Begegnungen

Der Tag fing schon blöd an. Verschärfte sich, als die Kette am Fahrrad auf dem Weg ins Büro riss und alle Planungen damit im Winde zerstoben. Aber die Krankenkassenkarte des Kindes musste nach Feierabend trotz allem dringend beim Doc nachgeliefert werden, damit der seine Abrechnung machen kann. Also nachmittags Umstieg auf Bus. Mit dem Wissen, dass ich 30 Minuten habe, bis der nächste – und damit letzte Bus für den geplanten Zuganschluss nach Hause – kommen würde.

Schnell vier Treppen hochgeflitzt zum Doc. Karte einlesen, zwei Worte plaudern, wieder runterflitzen. Vorschriftsmäßiges Überqueren der Straße via Fußgängerampel.

Auf der anderen Straßenseite spricht mich ein Rollstuhlfahrer an.
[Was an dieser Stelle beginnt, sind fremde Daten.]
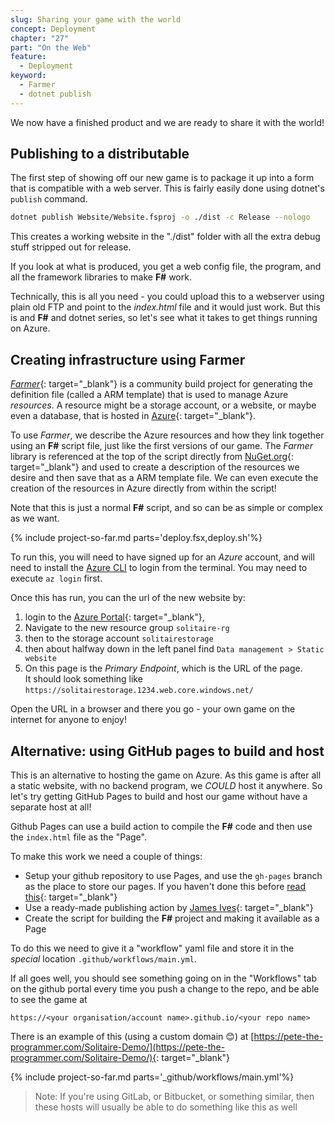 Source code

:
 ```yaml
---
slug: Sharing your game with the world
concept: Deployment
chapter: "27"
part: "On the Web"
feature: 
  - Deployment
keyword:
  - Farmer
  - dotnet publish
---
```


We now have a finished product and we are ready to share it with the world!

## Publishing to a distributable

The first step of showing off our new game is to package it up into a form that is compatible with a web server.  This is fairly easily done using dotnet's `publish` command.

```bash
dotnet publish Website/Website.fsproj -o ./dist -c Release --nologo
```

This creates a working website in the "./dist" folder with all the extra debug stuff stripped out for release.

If you look at what is produced, you get a web config file, the program, and all the framework libraries to make __F#__ work. 

Technically, this is all you need - you could upload this to a webserver using plain old FTP and point to the _index.html_ file and it would just work.  But this is and __F#__ and dotnet series, so let's see what it takes to get things running on Azure.

## Creating infrastructure using Farmer

[_Farmer_](https://compositionalit.github.io/farmer/){: target="_blank"} is a community build project for generating the definition file (called a ARM template) that is used to manage Azure _resources_.  A resource might be a storage account, or a website, or maybe even a database, that is hosted in [Azure](https://azure.microsoft.com/){: target="_blank"}.

To use _Farmer_, we describe the Azure resources and how they link together using an __F#__ script file, just like the first versions of our game.  The _Farmer_ library is referenced at the top of the script directly from [NuGet.org](https://www.nuget.org/packages/Farmer/){: target="_blank"} and used to create a description of the resources we desire and then save that as a ARM template file.  We can even execute the creation of the resources in Azure directly from within the script!

Note that this is just a normal __F#__ script, and so can be as simple or complex as we want.

{% include project-so-far.md parts='deploy.fsx,deploy.sh'%}

To run this, you will need to have signed up for an _Azure_ account, and will need to install the [Azure CLI](https://docs.microsoft.com/en-us/cli/azure/install-azure-cli) to login from the terminal.  You may need to execute `az login` first.

Once this has run, you can the url of the new website by:
1. login to the [Azure Portal](https://portal.azure.com/){: target="_blank"},
1. Navigate to the new resource group `solitaire-rg`
1. then to the storage account `solitairestorage`
1. then about halfway down in the left panel find `Data management > Static website`
1. On this page is the _Primary Endpoint_, which is the URL of the page.  
    It should look something like `https://solitairestorage.1234.web.core.windows.net/`

Open the URL in a browser and there you go - your own game on the internet for anyone to enjoy!

## Alternative: using GitHub pages to build and host

This is an alternative to hosting the game on Azure.  As this game is after all a static website, with no backend program, we _COULD_ host it anywhere.  So let's try getting GitHub Pages to build and host our game without have a separate host at all!

Github Pages can use a build action to compile the __F#__ code and then use the `index.html` file as the "Page".  

To make this work we need a couple of things:
- Setup your github repository to use Pages, and use the `gh-pages` branch as the place to store our pages.  If you haven't done this before [read this](https://docs.github.com/en/pages/getting-started-with-github-pages/about-github-pages){: target="_blank"}
- Use a ready-made publishing action by [James Ives](https://github.com/JamesIves/github-pages-deploy-action){: target="_blank"}
- Create the script for building the __F#__ project and making it available as a Page

To do this we need to give it a "workflow" yaml file and store it in the _special_ location `.github/workflows/main.yml`.

If all goes well, you should see something going on in the "Workflows" tab on the github portal every time you push a change to the repo, and be able to see the game at

`https://<your organisation/account name>.github.io/<your repo name>`

There is an example of this (using a custom domain &#x1F60A;) at [https://pete-the-programmer.com/Solitaire-Demo/](https://pete-the-programmer.com/Solitaire-Demo/){: target="_blank"}

{% include project-so-far.md parts='_github/workflows/main.yml'%}

> Note: If you're using GitLab, or Bitbucket, or something similar, then these hosts will usually be able to do something like this as well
Ich verstehe kein Wort. Der Mann nuschelt extrem. Ich hab noch immer keine besonders gute Laune. Und keine Nerven auf von der Seite blöd angemacht werden. Während ich versuche, freundliche Worte zu finden, lichtet sich in meinem Geist das Geräuschewirrwar aus Straßenverkehr, Menschen und den genuschelten Worten des Mannes. „Ich kenn dich“, sagt er. Mein Blick bleibt sekundenlang in seinem Gesicht. „Ich dich auch“, denke ich. Und schlucke. Wenn mich nicht alles täuscht, ist er in meinem Alter, eher sogar jünger. Ich kenne ihn von früher, eigentlich auch nur vom Sehen. Keiner, den ich näher kennen mochte. Da sitzt er nun im Rollstuhl, Lähmungserscheinungen im Gesicht, Sabber im Mundwinkel und die Zigarette in der Hand.

„Du wohnst auch in G“, entnehme ich seinem Genuschel. „Ja, ich hab da auch gewohnt.“ (Wir sind vor fast 10 Jahren weggezogen, aber in der Gegend geblieben.) Mehrmals wiederholt er seine zwei Sätze und ich bestätige jedes Mal aufs neue. Dann kommt ein „Kannste mich zum Krankenhaus schieben?“ Mein Kopf sucht nach einer höflichen Absage. Ich muss doch zum Bus, ich muss heim, das Kind holen und zur Musikschule fahren. Und während der Kopf die Worte sucht, ballt sich in meiner Brust ein kleiner silberner Nebel zu einer Kugel zusammen, drückt sich durch die Kehle nach oben, zaubert ein Lächeln in mein Gesicht und die Worte „Klar doch“ auf meine Lippen.

Und so schiebe ich den Rollstuhl, versuche den Zigarettenrauch wegzuatmen, der mir in die Lunge kriechen will und konzentriere mich auf die genuschelten Worte des Mannes vor mir im Rollstuhl. „Was hustet du?“ „Das ist dein Zigarettenqualm.“ Bedächtig wechselt die Zigarette die Hand.

Wir erreichen die Klinik, ich soll ihn bei den draußen sitzenden Pflegern parken. Die eine fragt ihn, wo er denn schon wieder war. Er soll doch nicht immer unabgemeldet los. Ich erkläre, dass er mich an der Ampel aufgegabelt hat. Dass er ein gutes Gedächtnis für Gesichter besitzt. Und mich wiedererkannt hat. Dass wir uns von früher kennen. Dann verabschiede ich mich, mache mich auf den Weg zurück zur Bushaltestelle … und erreiche pünktlich den Bus, mit dem ich meinen Zug noch schaffe.